In terms of box office, the season has not been satisfying at the Metropolitan Opera. Sold-out new productions of The Magic Flute and Rodelinda notwithstanding, overall attendance still hasn’t bounced back from 9/11, which made stay-at-homes of Met lovers in Japan, Europe and the rest of the United States. As the 2004-5 season enters the homestretch, the Met’s box office has been running at roughly 10 per cent lower than it did before 9/11, when more than 90 percent of the hall’s 3,800 seats were regularly filled. Although nothing short of Armageddon would keep local opera fans away, many out-of-towners for whom a visit to New York used to be unthinkable without a pilgrimage to Broadway and 65th Street have apparently found that they can lead a perfectly happy life by spending the same amount of money on, say, a beach in the Caribbean. Even at a time when the dollar is down, going to the Met remains an expensive habit; once broken, it’s easily kicked.
The absentees are missing out: This season has produced Julie Taymor’s enchanting Magic Flute (which is currently enjoying a spring revival) and made the big house congenial to the Baroque charms of Stephen Wadsworth’s Rodelinda-a batting average with new productions twice as high as one expects from the Met. (Still to come are a new Faust, on April 21, and a rarity-Franco Alfano’s Cyrano de Bergerac-on May 13.) But even more noteworthy is the extraordinary level of performance, which has refreshed one revival after another. There’s a vividness of singing and acting onstage that I haven’t seen with such regularity at the Met in years. And it’s been coming not simply from Great Dependables like Olga Borodina’s formidable Carmen, Karita Mattila’s harrowing Katya Kabanova or Ferruccio Furlanetto’s magnificent King Philip in Don Carlo, but from newcomers who show promise of having the quality that’s always been the Met’s lifeblood: star power.
“The real thing” is the cry of recognition when someone fresh has just reaffirmed the future of this impossible art form. That “thing,” of course, is elusive. Beauty of sound, dramatic presence and personal magnetism help, but what pulls us toward one singer and not another is as mysterious as what makes us fall in love. The voice is the most unmediated of musical instruments, and great opera stars share a capacity to deepen our sense of what it means to be human. With a performer like Caruso, Callas, Pinza, Pavarotti, Stratas, Terfel or Hunt Lieberson, we aren’t just listening to glorious singing, we’re hearing truth.

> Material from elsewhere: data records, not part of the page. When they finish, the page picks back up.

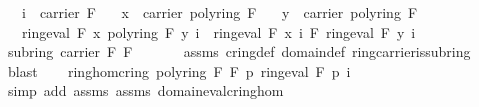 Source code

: \begin{isabellebody}
\ \ \ {\isachardoublequoteopen}i\ {\isasymin}\ carrier\ F{\isachardoublequoteclose}\isanewline
\ \ \ {\isachardoublequoteopen}x\ {\isasymin}\ carrier\ {\isacharparenleft}{\kern0pt}poly{\isacharunderscore}{\kern0pt}ring\ F{\isacharparenright}{\kern0pt}{\isachardoublequoteclose}\isanewline
\ \ \ {\isachardoublequoteopen}y\ {\isasymin}\ carrier\ {\isacharparenleft}{\kern0pt}poly{\isacharunderscore}{\kern0pt}ring\ F{\isacharparenright}{\kern0pt}{\isachardoublequoteclose}\isanewline
\ \ \ {\isachardoublequoteopen}ring{\isachardot}{\kern0pt}eval\ F\ {\isacharparenleft}{\kern0pt}x\ {\isasymominus}\isactrlbsub poly{\isacharunderscore}{\kern0pt}ring\ F\isactrlesub \ y{\isacharparenright}{\kern0pt}\ i\ {\isacharequal}{\kern0pt}\ ring{\isachardot}{\kern0pt}eval\ F\ x\ i\ {\isasymominus}\isactrlbsub F\isactrlesub \ ring{\isachardot}{\kern0pt}eval\ F\ y\ i{\isachardoublequoteclose}\isanewline
%
\isadelimproof
%
\endisadelimproof
%
\isatagproof
{}\isamarkupfalse%
\ {\isacharminus}{\kern0pt}\isanewline
\ \ \isamarkupfalse%
\ {\isachardoublequoteopen}subring\ {\isacharparenleft}{\kern0pt}carrier\ F{\isacharparenright}{\kern0pt}\ F{\isachardoublequoteclose}\ \isanewline
\ \ \ \ \isamarkupfalse%
\ assms{\isacharparenleft}{\kern0pt}{}{\isacharparenright}{\kern0pt}\ cring{\isacharunderscore}{\kern0pt}def\ domain{\isacharunderscore}{\kern0pt}def\ ring{\isachardot}{\kern0pt}carrier{\isacharunderscore}{\kern0pt}is{\isacharunderscore}{\kern0pt}subring\ \isamarkupfalse%
\ blast\isanewline
\ \ \isamarkupfalse%
\ {\isachardoublequoteopen}ring{\isacharunderscore}{\kern0pt}hom{\isacharunderscore}{\kern0pt}cring\ {\isacharparenleft}{\kern0pt}poly{\isacharunderscore}{\kern0pt}ring\ F{\isacharparenright}{\kern0pt}\ F\ {\isacharparenleft}{\kern0pt}{\isasymlambda}p{\isachardot}{\kern0pt}\ {\isacharparenleft}{\kern0pt}ring{\isachardot}{\kern0pt}eval\ F\ p{\isacharparenright}{\kern0pt}\ i{\isacharparenright}{\kern0pt}{\isachardoublequoteclose}\isanewline
\ \ \ \ \isamarkupfalse%
\ {\isacharparenleft}{\kern0pt}simp\ add{\isacharcolon}{\kern0pt}\ assms{\isacharparenleft}{\kern0pt}{}{\isacharparenright}{\kern0pt}\ assms{\isacharparenleft}{\kern0pt}{}{\isacharparenright}{\kern0pt}\ domain{\isachardot}{\kern0pt}eval{\isacharunderscore}{\kern0pt}cring{\isacharunderscore}{\kern0pt}hom{\isacharparenright}{\kern0pt}\isanewline
\ \ \isamarkupfalse%
\ \isamarkupfalse%

\end{isabellebody}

I heard it last October at the opening night of the new Magic Flute in the radiant oomph of Dorothea Röschmann’s Pamina. Ms. Röschmann, a German soprano who made a beguiling Susanna in last season’s The Marriage of Figaro, was visibly pregnant, both with child and voice, and the bloom she brought to Mozart’s plucky damsel in distress outshone even Ms. Taymor’s most spectacular stage inventions.
A few weeks later, I heard it again during the opening night of I Vespri Siciliani ( The Sicilian Vespers), when the stage was taken by Sondra Radvanovsky, a young American soprano who’s been climbing the treacherous slope of Verdi dramatic heroines with increasing aplomb since winning the Met’s National Council Auditions in 1995. Ms. Radvanovsky’s pitch sometimes lost focus when she was going all out, but she cut a most alluring figure, and when she whipped up the courage of the long-suffering Sicilians in the opening scene with a fusillade of full-blooded coloratura, some old-timers were saying that they hadn’t heard such inflammatory brilliance since Callas was in her prime, 50 years ago. In March, she showed that she’s also a trouper by stepping in at the last minute as Elisabeth de Valois in Don Carlo, deepening the role’s regal pathos as the run progressed. Expect considerable buzz around her next appearance-as Roxanne, opposite Plácido Domingo’s long-nosed chevalier in Cyrano.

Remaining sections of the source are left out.